Start of Block

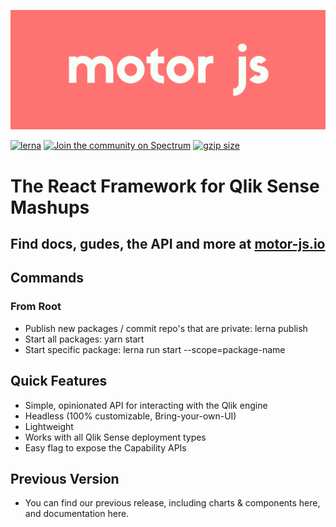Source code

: ![Motor Logo](./static/motor_red.png)

[![lerna](https://img.shields.io/badge/maintained%20with-lerna-cc00ff.svg)](https://lerna.js.org/)
[![Join the community on Spectrum](https://withspectrum.github.io/badge/badge.svg)](https://spectrum.chat/motor-js)
 <a href="https://bundlephobia.com/result?p=@motor-js/engine" title="Motor.js latest minified+gzip size"><img src="https://badgen.net/bundlephobia/minzip/@motor-js/engine" alt="gzip size"></a>
# The React Framework for Qlik Sense Mashups

## Find docs, gudes, the API and more at  [motor-js.io](https://motor-js.io)

## Commands

### From Root
- Publish new packages / commit repo's that are private: lerna publish 
- Start all packages: yarn start
- Start specific package: lerna run start --scope=package-name

## Quick Features

- Simple, opinionated API for interacting with the Qlik engine
- Headless (100% customizable, Bring-your-own-UI)
- Lightweight
- Works with all Qlik Sense deployment types
- Easy flag to expose the Capability APIs


## Previous Version

- You can find our previous release, including charts & components here, and documentation here. 

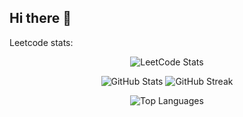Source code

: ## Hi there 👋
Leetcode stats:
<p align="center">
  <img src="https://leetcard.jacoblin.cool/SojalSrivastava" alt="LeetCode Stats"/>
</p>

<p align="center"> 
  <img src="https://github-readme-stats.vercel.app/api?username=Sojal1001&show_icons=true&theme=radical" alt="GitHub Stats" /> 
  <img src="https://streak-stats.demolab.com/?user=Sojal1001&theme=radical" alt="GitHub Streak"/>
</p>

<p align="center"> 
  <img src="https://github-readme-stats.vercel.app/api/top-langs/?username=Sojal1001&layout=compact&theme=radical" alt="Top Languages" />
</p>

<!--
**Sojal1001/Sojal1001** is a ✨ _special_ ✨ repository because its `README.md` (this file) appears on your GitHub profile.

Here are some ideas to get you started:

- 🔭 I’m currently working on ...
- 🌱 I’m currently learning ...
- 👯 I’m looking to collaborate on ...
- 🤔 I’m looking for help with ...
- 💬 Ask me about ...
- 📫 How to reach me: ...
- 😄 Pronouns: ...
- ⚡ Fun fact: ...
-->
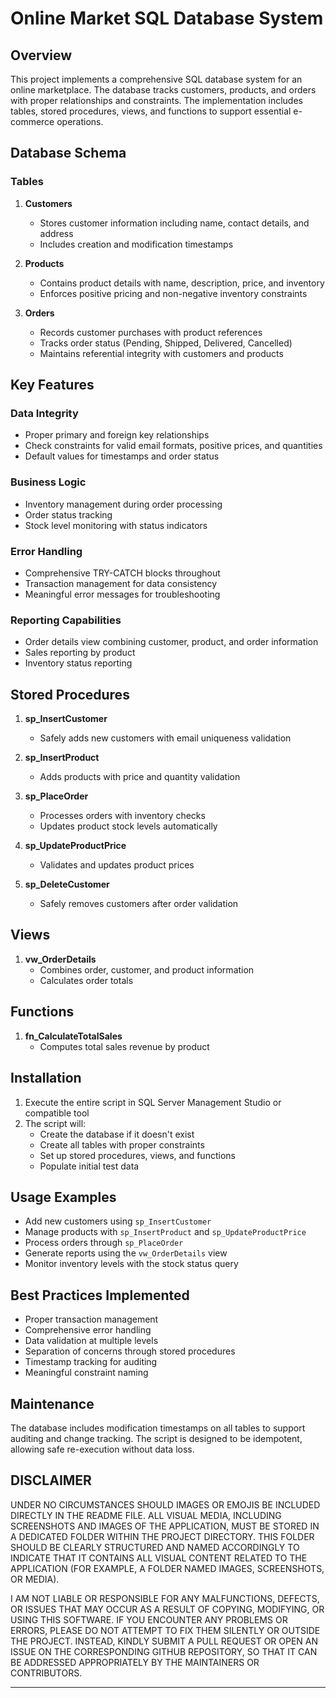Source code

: # Online Market SQL Database System

## Overview

This project implements a comprehensive SQL database system for an online marketplace. 
The database tracks customers, products, and orders with proper relationships and constraints. 
The implementation includes tables, stored procedures, views, and functions to support essential e-commerce operations.

## Database Schema

### Tables

1. **Customers**
   - Stores customer information including name, contact details, and address
   - Includes creation and modification timestamps

2. **Products**
   - Contains product details with name, description, price, and inventory
   - Enforces positive pricing and non-negative inventory constraints

3. **Orders**
   - Records customer purchases with product references
   - Tracks order status (Pending, Shipped, Delivered, Cancelled)
   - Maintains referential integrity with customers and products

## Key Features

### Data Integrity
- Proper primary and foreign key relationships
- Check constraints for valid email formats, positive prices, and quantities
- Default values for timestamps and order status

### Business Logic
- Inventory management during order processing
- Order status tracking
- Stock level monitoring with status indicators

### Error Handling
- Comprehensive TRY-CATCH blocks throughout
- Transaction management for data consistency
- Meaningful error messages for troubleshooting

### Reporting Capabilities
- Order details view combining customer, product, and order information
- Sales reporting by product
- Inventory status reporting

## Stored Procedures

1. **sp_InsertCustomer**
   - Safely adds new customers with email uniqueness validation

2. **sp_InsertProduct**
   - Adds products with price and quantity validation

3. **sp_PlaceOrder**
   - Processes orders with inventory checks
   - Updates product stock levels automatically

4. **sp_UpdateProductPrice**
   - Validates and updates product prices

5. **sp_DeleteCustomer**
   - Safely removes customers after order validation

## Views

1. **vw_OrderDetails**
   - Combines order, customer, and product information
   - Calculates order totals

## Functions

1. **fn_CalculateTotalSales**
   - Computes total sales revenue by product

## Installation

1. Execute the entire script in SQL Server Management Studio or compatible tool
2. The script will:
   - Create the database if it doesn't exist
   - Create all tables with proper constraints
   - Set up stored procedures, views, and functions
   - Populate initial test data

## Usage Examples

- Add new customers using `sp_InsertCustomer`
- Manage products with `sp_InsertProduct` and `sp_UpdateProductPrice`
- Process orders through `sp_PlaceOrder`
- Generate reports using the `vw_OrderDetails` view
- Monitor inventory levels with the stock status query

## Best Practices Implemented

- Proper transaction management
- Comprehensive error handling
- Data validation at multiple levels
- Separation of concerns through stored procedures
- Timestamp tracking for auditing
- Meaningful constraint naming

## Maintenance

The database includes modification timestamps on all tables to support auditing and change tracking. 
The script is designed to be idempotent, allowing safe re-execution without data loss.

## DISCLAIMER  

UNDER NO CIRCUMSTANCES SHOULD IMAGES OR EMOJIS BE INCLUDED DIRECTLY IN 
THE README FILE. ALL VISUAL MEDIA, INCLUDING SCREENSHOTS AND IMAGES OF 
THE APPLICATION, MUST BE STORED IN A DEDICATED FOLDER WITHIN THE PROJECT 
DIRECTORY. THIS FOLDER SHOULD BE CLEARLY STRUCTURED AND NAMED ACCORDINGLY 
TO INDICATE THAT IT CONTAINS ALL VISUAL CONTENT RELATED TO THE APPLICATION 
(FOR EXAMPLE, A FOLDER NAMED IMAGES, SCREENSHOTS, OR MEDIA).

I AM NOT LIABLE OR RESPONSIBLE FOR ANY MALFUNCTIONS, DEFECTS, OR ISSUES THAT 
MAY OCCUR AS A RESULT OF COPYING, MODIFYING, OR USING THIS SOFTWARE. IF YOU 
ENCOUNTER ANY PROBLEMS OR ERRORS, PLEASE DO NOT ATTEMPT TO FIX THEM SILENTLY 
OR OUTSIDE THE PROJECT. INSTEAD, KINDLY SUBMIT A PULL REQUEST OR OPEN AN ISSUE 
ON THE CORRESPONDING GITHUB REPOSITORY, SO THAT IT CAN BE ADDRESSED APPROPRIATELY 
BY THE MAINTAINERS OR CONTRIBUTORS.

---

End of Block

**Task goal:** Please copy the data above exactly, omitting the pictures.

**Problem solution:**
Source code

: ![Motor Logo](./static/motor_red.png)

[![lerna](https://img.shields.io/badge/maintained%20with-lerna-cc00ff.svg)](https://lerna.js.org/)
[![Join the community on Spectrum](https://withspectrum.github.io/badge/badge.svg)](https://spectrum.chat/motor-js)
 <a href="https://bundlephobia.com/result?p=@motor-js/engine" title="Motor.js latest minified+gzip size"><img src="https://badgen.net/bundlephobia/minzip/@motor-js/engine" alt="gzip size"></a>
# The React Framework for Qlik Sense Mashups

## Find docs, gudes, the API and more at  [motor-js.io](https://motor-js.io)

## Commands

### From Root
- Publish new packages / commit repo's that are private: lerna publish 
- Start all packages: yarn start
- Start specific package: lerna run start --scope=package-name

## Quick Features

- Simple, opinionated API for interacting with the Qlik engine
- Headless (100% customizable, Bring-your-own-UI)
- Lightweight
- Works with all Qlik Sense deployment types
- Easy flag to expose the Capability APIs


## Previous Version

- You can find our previous release, including charts & components here, and documentation here. 

Source code

: ## Hi there 👋
Leetcode stats:
<p align="center">
  <img src="https://leetcard.jacoblin.cool/SojalSrivastava" alt="LeetCode Stats"/>
</p>

<p align="center"> 
  <img src="https://github-readme-stats.vercel.app/api?username=Sojal1001&show_icons=true&theme=radical" alt="GitHub Stats" /> 
  <img src="https://streak-stats.demolab.com/?user=Sojal1001&theme=radical" alt="GitHub Streak"/>
</p>

<p align="center"> 
  <img src="https://github-readme-stats.vercel.app/api/top-langs/?username=Sojal1001&layout=compact&theme=radical" alt="Top Languages" />
</p>

<!--
**Sojal1001/Sojal1001** is a ✨ _special_ ✨ repository because its `README.md` (this file) appears on your GitHub profile.

Here are some ideas to get you started:

- 🔭 I’m currently working on ...
- 🌱 I’m currently learning ...
- 👯 I’m looking to collaborate on ...
- 🤔 I’m looking for help with ...
- 💬 Ask me about ...
- 📫 How to reach me: ...
- 😄 Pronouns: ...
- ⚡ Fun fact: ...
-->
Source code

: # Online Market SQL Database System

## Overview

This project implements a comprehensive SQL database system for an online marketplace. 
The database tracks customers, products, and orders with proper relationships and constraints. 
The implementation includes tables, stored procedures, views, and functions to support essential e-commerce operations.

## Database Schema

### Tables

1. **Customers**
   - Stores customer information including name, contact details, and address
   - Includes creation and modification timestamps

2. **Products**
   - Contains product details with name, description, price, and inventory
   - Enforces positive pricing and non-negative inventory constraints

3. **Orders**
   - Records customer purchases with product references
   - Tracks order status (Pending, Shipped, Delivered, Cancelled)
   - Maintains referential integrity with customers and products

## Key Features

### Data Integrity
- Proper primary and foreign key relationships
- Check constraints for valid email formats, positive prices, and quantities
- Default values for timestamps and order status

### Business Logic
- Inventory management during order processing
- Order status tracking
- Stock level monitoring with status indicators

### Error Handling
- Comprehensive TRY-CATCH blocks throughout
- Transaction management for data consistency
- Meaningful error messages for troubleshooting

### Reporting Capabilities
- Order details view combining customer, product, and order information
- Sales reporting by product
- Inventory status reporting

## Stored Procedures

1. **sp_InsertCustomer**
   - Safely adds new customers with email uniqueness validation

2. **sp_InsertProduct**
   - Adds products with price and quantity validation

3. **sp_PlaceOrder**
   - Processes orders with inventory checks
   - Updates product stock levels automatically

4. **sp_UpdateProductPrice**
   - Validates and updates product prices

5. **sp_DeleteCustomer**
   - Safely removes customers after order validation

## Views

1. **vw_OrderDetails**
   - Combines order, customer, and product information
   - Calculates order totals

## Functions

1. **fn_CalculateTotalSales**
   - Computes total sales revenue by product

## Installation

1. Execute the entire script in SQL Server Management Studio or compatible tool
2. The script will:
   - Create the database if it doesn't exist
   - Create all tables with proper constraints
   - Set up stored procedures, views, and functions
   - Populate initial test data

## Usage Examples

- Add new customers using `sp_InsertCustomer`
- Manage products with `sp_InsertProduct` and `sp_UpdateProductPrice`
- Process orders through `sp_PlaceOrder`
- Generate reports using the `vw_OrderDetails` view
- Monitor inventory levels with the stock status query

## Best Practices Implemented

- Proper transaction management
- Comprehensive error handling
- Data validation at multiple levels
- Separation of concerns through stored procedures
- Timestamp tracking for auditing
- Meaningful constraint naming

## Maintenance

The database includes modification timestamps on all tables to support auditing and change tracking. 
The script is designed to be idempotent, allowing safe re-execution without data loss.

## DISCLAIMER  

UNDER NO CIRCUMSTANCES SHOULD IMAGES OR EMOJIS BE INCLUDED DIRECTLY IN 
THE README FILE. ALL VISUAL MEDIA, INCLUDING SCREENSHOTS AND IMAGES OF 
THE APPLICATION, MUST BE STORED IN A DEDICATED FOLDER WITHIN THE PROJECT 
DIRECTORY. THIS FOLDER SHOULD BE CLEARLY STRUCTURED AND NAMED ACCORDINGLY 
TO INDICATE THAT IT CONTAINS ALL VISUAL CONTENT RELATED TO THE APPLICATION 
(FOR EXAMPLE, A FOLDER NAMED IMAGES, SCREENSHOTS, OR MEDIA).

I AM NOT LIABLE OR RESPONSIBLE FOR ANY MALFUNCTIONS, DEFECTS, OR ISSUES THAT 
MAY OCCUR AS A RESULT OF COPYING, MODIFYING, OR USING THIS SOFTWARE. IF YOU 
ENCOUNTER ANY PROBLEMS OR ERRORS, PLEASE DO NOT ATTEMPT TO FIX THEM SILENTLY 
OR OUTSIDE THE PROJECT. INSTEAD, KINDLY SUBMIT A PULL REQUEST OR OPEN AN ISSUE 
ON THE CORRESPONDING GITHUB REPOSITORY, SO THAT IT CAN BE ADDRESSED APPROPRIATELY 
BY THE MAINTAINERS OR CONTRIBUTORS.

---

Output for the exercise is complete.